El beso se profundizó, nuestros movimientos se volvieron más sincronizados, más urgentes. No era solo un beso; era la culminación de días, semanas, quizás meses de tensión acumulada, de palabras no dichas, de emociones reprimidas. Y aunque sabía que este momento podría complicarlo todo, lo acepté, lo abracé, porque en este lugar, en este tiempo, no había lugar para el arrepentimiento.

Finalmente, cuando nos separamos, ambos estábamos sin aliento, nuestras frentes apoyadas la una contra la otra. Los ojos de Max, ahora más suaves, más vulnerables, me miraban con una mezcla de incertidumbre y algo más, algo que no se atrevía a nombrar.
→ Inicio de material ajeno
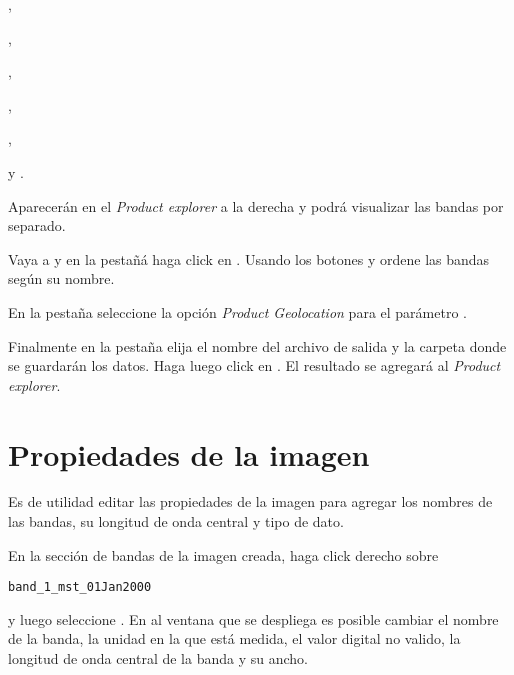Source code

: \begin{center} ,
\end{center}
\begin{center} ,
\end{center}
\begin{center} ,
\end{center}
\begin{center} ,
\end{center}
\begin{center} ,
\end{center}
\begin{center} 
\end{center}
\begin{center} y .
\end{center}

Aparecerán en el \emph{Product explorer} a la derecha y podrá visualizar las bandas por separado.

Vaya a  y en la pestañá  haga click en . Usando los botones  y  ordene las bandas según su nombre.

En la pestaña  seleccione la opción \emph{Product Geolocation} para el parámetro .

Finalmente en la pestaña  elija el nombre del archivo de salida y la carpeta donde se guardarán los datos. Haga luego click en . El resultado se agregará al \emph{Product explorer}.

\section{Propiedades de la imagen}
Es de utilidad editar las propiedades de la imagen para agregar los nombres de las bandas, su longitud de onda central y tipo de dato.

En la sección de bandas de la imagen creada, haga click derecho sobre
\begin{center}
\texttt{band\_1\_mst\_01Jan2000}
\end{center}
y luego seleccione . En al ventana que se despliega es posible cambiar el nombre de la banda, la unidad en la que está medida, el valor digital no valido, la longitud de onda central de la banda y su ancho.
—Max...— susurré, pero las palabras se quedaron atrapadas en mi garganta. Él simplemente sonrió, una sonrisa triste y resignada, como si entendiera exactamente lo que estaba pasando por mi mente.

No dijimos nada más. Recogimos la fruta que había caído al suelo y continuamos nuestro camino de regreso a la cueva, sabiendo que, aunque todo había cambiado, no podíamos permitirnos el lujo de pensar demasiado en lo que vendría después. Por ahora, solo existíamos nosotros, en un mundo que era tan pequeño y al mismo tiempo tan grande, donde cada momento era precioso, y donde cada elección, por más pequeña que fuera, tenía un peso inmenso.